Creating Future Conflicts of Interest.

  • In late 2016, the Washington, D.C. Bar Legal Ethics Committee became the first in the country to address the risk of creating “positional” conflicts when blogging, posting, or tweeting about legal developments or legal news. When a lawyer advances one position online, but is called upon to argue the opposite on a client’s behalf, a “positional” conflict exists. For example, a lawyer whose firm represents the National Rifle Association or a firearms manufacturer might be seen as having taken a position contrary to her client if she sent a tweet deploring the proliferation of guns.
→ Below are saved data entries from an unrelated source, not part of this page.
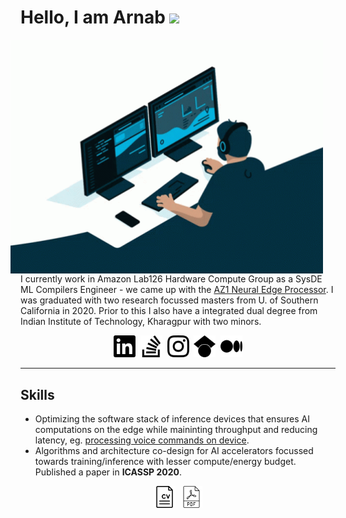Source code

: # Hello, I am Arnab <img src="https://media.giphy.com/media/hvRJCLFzcasrR4ia7z/giphy.gif" width="25px">

<img hspace="20" align="right" src="coding.gif" width='500'/>

I currently work in Amazon Lab126 Hardware Compute Group as a SysDE ML Compilers Engineer - we came up with the [AZ1 Neural Edge Processor](https://www.mediatek.com/blog/amazon-az1-neural-edge-processor-powered-by-mediatek "AZ1 Neural Edge Processor"). I was graduated with two research focussed masters from U. of Southern California in 2020. Prior to this I also have a integrated dual degree from Indian Institute of Technology, Kharagpur with two minors.  

<p align="center">
<a href="https://www.linkedin.com/in/arnabsanyal17/" target="_blank" title="arnabsanyal17"><img hspace='2' src="linkedin.svg" width='35'/></a> <a href="https://stackoverflow.com/users/7517511/arnab-sanyal" target="_blank" title="user:7517511"><img hspace='2' src="stackoverflow.svg" width='35'/></a> <a href="https://www.instagram.com/arnabsanyal_/" target="_blank" title="arnabsanyal_"><img hspace='2' src="instagram.svg" width='35'/></a> <a href="https://scholar.google.com/citations?user=vUC7-ygAAAAJ" target="_blank" title="user:vUC7-ygAAAAJ"><img hspace='2' src="googlescholar.svg" width='35'/></a> <a href="https://medium.com/@arnabsanyal_15738" target="_blank" title="@arnabsanyal_15738"><img hspace='2' src="medium.svg" width='35'/></a>
</p>

---

## Skills

- Optimizing the software stack of inference devices that ensures AI computations on the edge while maininting throughput and reducing latency, eg. [processing voice commands on device](https://techcrunch.com/2021/09/28/new-amazon-echo-devices-will-have-local-voice-processing-giving-users-more-privacy/ "New Amazon Echo devices have local voice processing").
- Algorithms and architecture co-design for AI accelerators focussed towards training/inference with lesser compute/energy budget. Published a paper in **ICASSP 2020**.

<p align="center">
<a href="https://drive.google.com/open?id=1RMrdG27K67UBXrz6XmN4FziB4Aj9k5WD" target="_blank" title="Resume"><img hspace='2' src="cv_sq.jpg" width='35'/></i></a> <a href="https://arxiv.org/pdf/1910.09876.pdf" target="_blank" title="Neural Network Training with Approximate Logarithmic Computations"><img hspace='2' src="pdf-file.svg" width='35'/></a>
</p>


<!--
**arnabsanyal/arnabsanyal** is a ✨ _special_ ✨ repository because its `README.md` (this file) appears on your GitHub profile.

Here are some ideas to get you started:

- 🔭 I’m currently working on ...
- 🌱 I’m currently learning ...
- 👯 I’m looking to collaborate on ...
- 🤔 I’m looking for help with ...
- 💬 Ask me about ...
- 📫 How to reach me: ...
- 😄 Pronouns: ...
- ⚡ Fun fact: ...
-->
  • In mid-2015, the Louisiana Supreme Court disbarred Joyce McCool for using Twitter and an online petition to engage in what it called a “social media blitz” against two judges presiding over child custody cases. Upset with these judges’ rulings, McCool had posted on social media what the court described as “false, misleading, and inflammatory statements,” including accusing the judges in question of refusing to admit audio recordings of children talking about alleged abuse. McCool circulated an online petition calling for the judges’ removal, and solicited others to make ex parte contact with the judges to express their feelings about these sealed domestic proceedings. On a single day, McCool sent thirty tweets about the case and online petition, including ones that indicated an awareness of the potential consequences of her actions: “I am SO going 2 have 2 change jobs after this…! I’m risking sanctions by the LA supreme court; u could be a HUGE help.” In ordering McCool’s disbarment, the Court found that the social media campaign she launched was “part of a pattern of conduct intended to influence the judges’ future rulings in pending litigation,” and that her actions “threaten[ed] the independence and integrity of the judicial system, and caus[ed] the judges concern for their personal safety and well-being.”
  • Even more recently, the Louisiana Supreme Court disbarred another attorney for online misconduct. In late 2018, the Court ordered the disbarment of former federal prosecutor Salvador “Sal” Perricone for posting anonymous online comments about pending investigations and cases being handed by himself or the U.S. Attorney’s office. The court found that Perricone’s “caustic, extrajudicial comments about pending cases strikes at the heart of the neutral dispassionate control which is the foundation of our system,” and said its decision “must send a strong message . . . to all members of the bar that a lawyer’s ethical obligations are not diminished by the mask of anonymity provided by the internet.” Between November 2007 and March 2012, using online pseudonyms like “Henry L. Mencken 1951,” Perricone had posted more than 2,600 comments on the New Orleans Time-Picayune’s website, 100 to 200 of which related to matters being prosecuted in the U.S. Attorney’s Office. These comments included references to a defense lawyer who had “screwed his client” in a case Perricone was prosecuting, as well as commentary about the prosecution of New Orleans police officers in the Danziger Bridge shootings of six civilians (saying of the officers involved that “NONE of these guys should have ever been given a badge”).